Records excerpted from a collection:
►
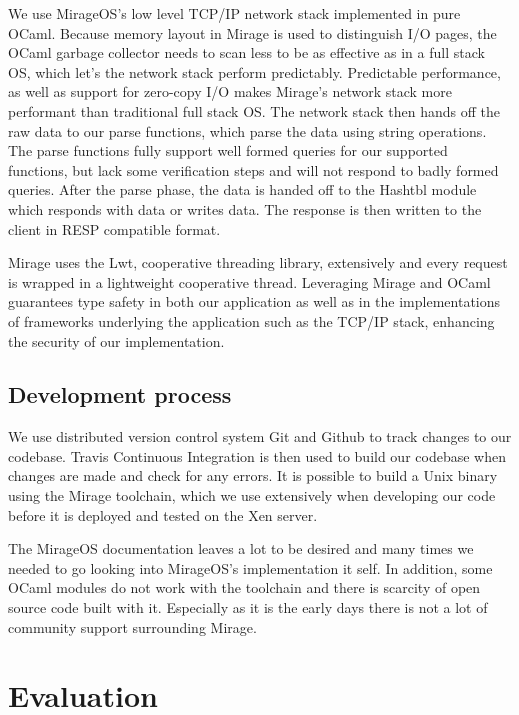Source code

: \documentclass[english,10pt,twocolumn]{article}
\begin{document}
We use MirageOS's low level TCP/IP network stack implemented in pure OCaml.
Because memory layout in Mirage is used to distinguish I/O pages, the OCaml garbage collector needs to scan less to be as effective as in a full stack OS, which let's the network stack perform predictably.
Predictable performance, as well as support for zero-copy I/O makes Mirage's network stack more performant than traditional full stack OS.
The network stack then hands off the raw data to our parse functions, which parse the data using string operations.
The parse functions fully support well formed queries for our supported functions, but lack some verification steps and will not respond to badly formed queries.
After the parse phase, the data is handed off to the Hashtbl module which responds with data or writes data.
The response is then written to the client in RESP compatible format.

Mirage uses the Lwt, cooperative threading library, extensively and every request is wrapped in a lightweight cooperative thread. Leveraging Mirage and OCaml guarantees type safety in both our application as well as in the implementations of frameworks underlying the application such as the TCP/IP stack, enhancing the security of our implementation.


\subsection{Development process}

We use distributed version control system Git and Github to track changes to our codebase.
Travis Continuous Integration is then used to build our codebase when changes are made and check for any errors.
It is possible to build a Unix binary using the Mirage toolchain, which we use extensively when developing our code before it is deployed and tested on the Xen server.

The MirageOS documentation leaves a lot to be desired and many times we needed to go looking into MirageOS's implementation it self.
In addition, some OCaml modules do not work with the toolchain and there is scarcity of open source code built with it.
Especially as it is the early days there is not a lot of community support surrounding Mirage.


\section{Evaluation}
\end{document}
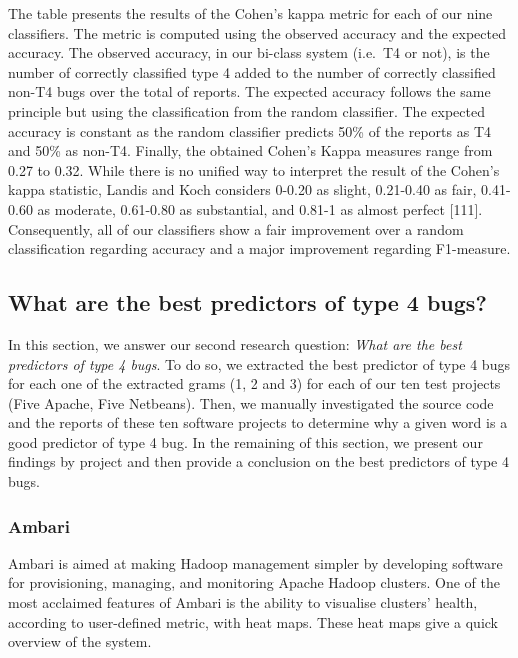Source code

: \documentclass[12pt]{report}
\begin{document}
The table presents the results of the Cohen's kappa metric for each of
our nine classifiers. The metric is computed using the observed accuracy
and the expected accuracy. The observed accuracy, in our bi-class system
(i.e.~T4 or not), is the number of correctly classified type 4 added to
the number of correctly classified non-T4 bugs over the total of
reports. The expected accuracy follows the same principle but using the
classification from the random classifier. The expected accuracy is
constant as the random classifier predicts 50\% of the reports as T4 and
50\% as non-T4. Finally, the obtained Cohen's Kappa measures range from
0.27 to 0.32. While there is no unified way to interpret the result of
the Cohen's kappa statistic, Landis and Koch considers 0-0.20 as slight,
0.21-0.40 as fair, 0.41-0.60 as moderate, 0.61-0.80 as substantial, and
0.81-1 as almost perfect {[}111{]}. Consequently, all of our classifiers
show a fair improvement over a random classification regarding accuracy
and a major improvement regarding F1-measure.

\subsection{What are the best predictors of type 4
bugs?}\label{what-are-the-best-predictors-of-type-4-bugs}

In this section, we answer our second research question: \emph{What are
the best predictors of type 4 bugs}. To do so, we extracted the best
predictor of type 4 bugs for each one of the extracted grams (1, 2 and
3) for each of our ten test projects (Five Apache, Five Netbeans). Then,
we manually investigated the source code and the reports of these ten
software projects to determine why a given word is a good predictor of
type 4 bug. In the remaining of this section, we present our findings by
project and then provide a conclusion on the best predictors of type 4
bugs.

\subsubsection{Ambari}\label{ambari}

Ambari is aimed at making Hadoop management simpler by developing
software for provisioning, managing, and monitoring Apache Hadoop
clusters. One of the most acclaimed features of Ambari is the ability to
visualise clusters' health, according to user-defined metric, with heat
maps. These heat maps give a quick overview of the system.
\end{document}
◄
- [Exercise directions]
Exactly as written, reproduce all of the entries while dropping the pictures.

- [Solution to this task]
Source code

: \documentclass[english,10pt,twocolumn]{article}
\begin{document}
We use MirageOS's low level TCP/IP network stack implemented in pure OCaml.
Because memory layout in Mirage is used to distinguish I/O pages, the OCaml garbage collector needs to scan less to be as effective as in a full stack OS, which let's the network stack perform predictably.
Predictable performance, as well as support for zero-copy I/O makes Mirage's network stack more performant than traditional full stack OS.
The network stack then hands off the raw data to our parse functions, which parse the data using string operations.
The parse functions fully support well formed queries for our supported functions, but lack some verification steps and will not respond to badly formed queries.
After the parse phase, the data is handed off to the Hashtbl module which responds with data or writes data.
The response is then written to the client in RESP compatible format.

Mirage uses the Lwt, cooperative threading library, extensively and every request is wrapped in a lightweight cooperative thread. Leveraging Mirage and OCaml guarantees type safety in both our application as well as in the implementations of frameworks underlying the application such as the TCP/IP stack, enhancing the security of our implementation.


\subsection{Development process}

We use distributed version control system Git and Github to track changes to our codebase.
Travis Continuous Integration is then used to build our codebase when changes are made and check for any errors.
It is possible to build a Unix binary using the Mirage toolchain, which we use extensively when developing our code before it is deployed and tested on the Xen server.

The MirageOS documentation leaves a lot to be desired and many times we needed to go looking into MirageOS's implementation it self.
In addition, some OCaml modules do not work with the toolchain and there is scarcity of open source code built with it.
Especially as it is the early days there is not a lot of community support surrounding Mirage.


\section{Evaluation}
\end{document}
Source code

: \documentclass[12pt]{report}
\begin{document}
The table presents the results of the Cohen's kappa metric for each of
our nine classifiers. The metric is computed using the observed accuracy
and the expected accuracy. The observed accuracy, in our bi-class system
(i.e.~T4 or not), is the number of correctly classified type 4 added to
the number of correctly classified non-T4 bugs over the total of
reports. The expected accuracy follows the same principle but using the
classification from the random classifier. The expected accuracy is
constant as the random classifier predicts 50\% of the reports as T4 and
50\% as non-T4. Finally, the obtained Cohen's Kappa measures range from
0.27 to 0.32. While there is no unified way to interpret the result of
the Cohen's kappa statistic, Landis and Koch considers 0-0.20 as slight,
0.21-0.40 as fair, 0.41-0.60 as moderate, 0.61-0.80 as substantial, and
0.81-1 as almost perfect {[}111{]}. Consequently, all of our classifiers
show a fair improvement over a random classification regarding accuracy
and a major improvement regarding F1-measure.

\subsection{What are the best predictors of type 4
bugs?}\label{what-are-the-best-predictors-of-type-4-bugs}

In this section, we answer our second research question: \emph{What are
the best predictors of type 4 bugs}. To do so, we extracted the best
predictor of type 4 bugs for each one of the extracted grams (1, 2 and
3) for each of our ten test projects (Five Apache, Five Netbeans). Then,
we manually investigated the source code and the reports of these ten
software projects to determine why a given word is a good predictor of
type 4 bug. In the remaining of this section, we present our findings by
project and then provide a conclusion on the best predictors of type 4
bugs.

\subsubsection{Ambari}\label{ambari}

Ambari is aimed at making Hadoop management simpler by developing
software for provisioning, managing, and monitoring Apache Hadoop
clusters. One of the most acclaimed features of Ambari is the ability to
visualise clusters' health, according to user-defined metric, with heat
maps. These heat maps give a quick overview of the system.
\end{document}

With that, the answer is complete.